青木:先ほどお話しさせていただいたように、あくまでもキリスト教ビギナーの読者目線を貫いているところが、本書最大のポイントだと思います。例えば、PART7の「日本の日常に潜む聖書」という項目はとても重要だと思います。「豚に真珠」「目からうろこ」なんて、私たちが日常で使う言葉ですからね。
どんなに私たちが「キリスト教なんて関係ない」と言い張ったところで、私たちとキリスト教、そしてその教えを生み出した源泉たる聖書とまったく無関係に生きることなんて、現代においては不可能です。やはりキリスト教が「歴史的宗教」という枠を持つからでしょう。するとビギナーだろうと、長年のキリスト教徒であろうと、必ず聖書が語っていることと「地続きな(リンクしている)」側面があるはずなんです。
『せかゆる』では、日本のことわざや昔のエピソードを紹介し、皆が良く聞き知っている言葉やメッセージの出どころとして聖書を提示しています。個人的に面白かったのは、大岡越前とソロモン王の共通点について語っている196ページからのエピソードです。これは私も子どもの頃に感じたことでして、あらためてこういった形で提示されると、思わず「へぇボタン」を押してしまいたくなります(笑)。

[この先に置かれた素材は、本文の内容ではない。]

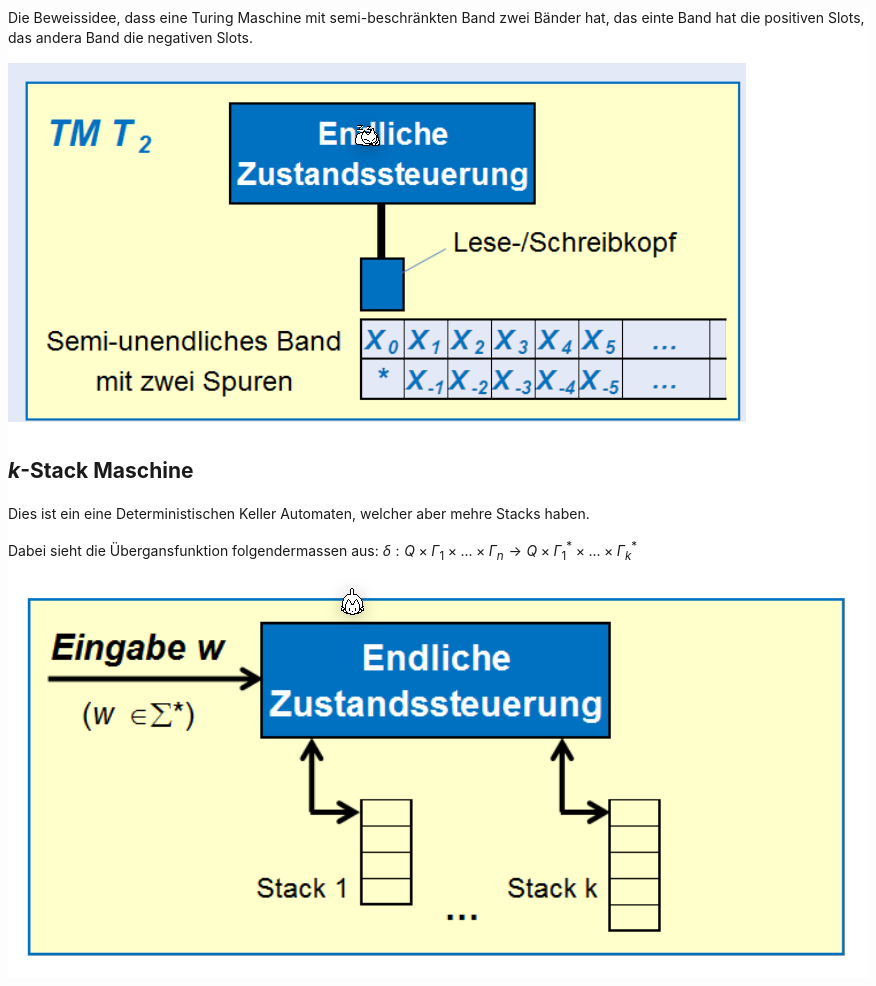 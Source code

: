 Die Beweissidee, dass eine Turing Maschine mit semi-beschränkten Band zwei Bänder hat, das einte Band hat die positiven Slots, das andera Band die negativen Slots.

![image-20220329144013850](res/image-20220329144013850.png)

## $k$-Stack Maschine

Dies ist ein eine Deterministischen Keller Automaten, welcher aber mehre Stacks haben.

Dabei sieht die Übergansfunktion folgendermassen aus: $\delta: Q \times \Gamma_1\times...\times\Gamma_n\rightarrow Q\times\Gamma_1^*\times...\times \Gamma^*_k$ 

![image-20220329143256612](res/image-20220329143256612.png)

なじみがある、または自分自身と地続きでリアリティーがある、となると、そこに相互交流が生まれます。特に全学部共通科目では、こうした点が大切だと思います。自分の専攻科目のように、専門的に深く掘り下げるわけではない。だからといって、まったく自分の生活圏や興味関心とかけ離れたものでは、実のある学びにはならない。そういう意味で「へぇ」と思ってもらえることが一番とっかかりとしてはいいのです。
CT:授業のテキストとなると、多くの学生が手に取ることになりますが。
青木:はい。キリスト教に対する興味をかき立てるという点において、『せかゆる』は最適です。しかし、例えば神学部の学生ように、聖書やキリスト教を深く探求しようとすでに決めている学生たちにとっては、あまり刺さらない内容かもしれません。「もう知ってるよ」ということです。
しかし、それでいいと思います。だから生身の講師がいて、その隙間を埋めていく作業が必要になってくるんです。新島襄の生涯や同志社の歴史に深く分け入るためには、『せかゆる』はメインのテキストにはなり得ません。聖書の概要を聞いて知識を習得したり、彼らの当時の世界観を理解する上での「サブテキスト」として、本書は威力を発揮すると思います。
新島たちが行った歴史的事実があり、その背景として彼が依拠した聖書が存在する。これを単なる事実の羅列として伝えるだけでは「建学の精神」とはなりません。どうして新島たちはそんなエネルギーや情熱を持つことができたのか、についてまで伝えることが必要だと思います。しかし、本書に出会う前までは、その段になっていきなりフックが外れてしまう感覚に陥っていました。
CT:それはどうしてですか。
青木:私の講師としての力量が未熟で、同志社が創設された明治期のリアリティーをうまく伝えられないことが一つ。加えて言うなら、多くの学生たちが聖書やキリスト教になじみがないため、表面的な年号や事実のみを暗記して終わってしまうところに原因があったと思います。
「なぜ新島はそうしたのか」「どこからこんな発想と実行力が生まれてきたのか」など、これらのことを学生たちに考えてもらうには、現在の私の力量と資料では限界があると思ったのです。
以前はそれでも、学生たちにそれを教え込もうとしてきました。「こういうものだよ」と分かりやすく提示し、その提示したものを、可能なら100パーセント彼らの中に入れ込もうと苦心してきました。しかし受け手にその気持ちがないなら、それはコップを裏返してそこに水を注ぐようなものでしょう。水がコップの中に入らないどころか、周りに飛び散って迷惑する(笑)。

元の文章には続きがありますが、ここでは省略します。